Although ethernets are fast compared to PC networks like Appletalk, they can transmit only one message at a time, a so-called packet. The packet contains the data to be transmitted as well as the address of the destination and a return address. As the number of machines on a network increases, the fact that they all must share this 1 MB bandwidth means that the effective bandwidth for any one computer is decreased since it may have to wait while another machine's packet gets delivered. These packet collisions do not become much of a performance problem until there are many machines on the same network or until the network is used heavily for activities such as Network File System (NFS). If the traffic does become a problem, it may be a good idea to break the network up into subnets joined by routers or bridges   . 

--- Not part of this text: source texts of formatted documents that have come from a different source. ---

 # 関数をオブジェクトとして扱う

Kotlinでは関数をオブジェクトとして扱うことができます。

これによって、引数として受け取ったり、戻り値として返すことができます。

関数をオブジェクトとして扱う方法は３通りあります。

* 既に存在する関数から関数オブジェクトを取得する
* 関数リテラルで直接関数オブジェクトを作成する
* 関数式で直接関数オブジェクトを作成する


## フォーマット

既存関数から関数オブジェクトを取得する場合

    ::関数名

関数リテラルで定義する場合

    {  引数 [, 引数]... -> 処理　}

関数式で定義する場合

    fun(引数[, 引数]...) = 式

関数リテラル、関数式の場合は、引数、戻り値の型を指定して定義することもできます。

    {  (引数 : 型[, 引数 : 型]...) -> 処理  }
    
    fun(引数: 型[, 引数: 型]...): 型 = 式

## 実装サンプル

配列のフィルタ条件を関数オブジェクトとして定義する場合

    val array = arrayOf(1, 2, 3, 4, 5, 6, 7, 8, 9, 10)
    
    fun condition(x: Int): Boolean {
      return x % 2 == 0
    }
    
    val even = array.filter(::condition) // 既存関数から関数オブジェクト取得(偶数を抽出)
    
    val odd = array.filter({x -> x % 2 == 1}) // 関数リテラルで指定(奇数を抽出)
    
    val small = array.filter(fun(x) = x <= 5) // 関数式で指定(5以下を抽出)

The physical characteristic of your workstation's ethernet is either ``thin ethernet'' or ``thick ethernet.'' Both carry the same electrical signals, yet do so on different size coaxial cables and with different connectors. The thin ethernet cables are lightweight, 75-ohm coaxial cables that get looped from one machine to the next. With thick ethernet, a 15-ohm cable connects the computer to a transceiver box which is securely fastened to a thick coaxial cable. The advantage of thin ethernet is lower cost and ease of cable hookup. The disadvantage is that if any one connection to a machine is broken, the entire network is down. Further, thin ethernet supports fewer connections and can be extended a shorter distance (185 m and 30 nodes for thin ethernet and 500 m and 100 nodes for thick ethernet). Commonly, a local group's ethernet may be thin while a department's ethernet may be thick. 

Tape Drives
Magnetic tapes provide mass storage. Along with floppy disks, they are used to back up programs and data, to exchange programs and data, and to receive updates of presently running software. It is always just a matter of time before any hard disk fails (``crashes''), so the need for backup should be attended to. Magnetic storage devices have also increased in size and speed. The standard for many years had been the 1/4-inch cartridge tape capable of holding some 60-150 MB of data. These are being replaced by 8-mm tape drives using inexpensive standard video tapes and capable of holding over 2 GB of data. There are also drives employing data compression to double the effective storage on a tape. By eliminating unneeded repetitions or space, compression is a good way to get something for nothing. But it does not always give the expected increase, since binary files do not compress as much as text files and since already compressed data files do not compress at all.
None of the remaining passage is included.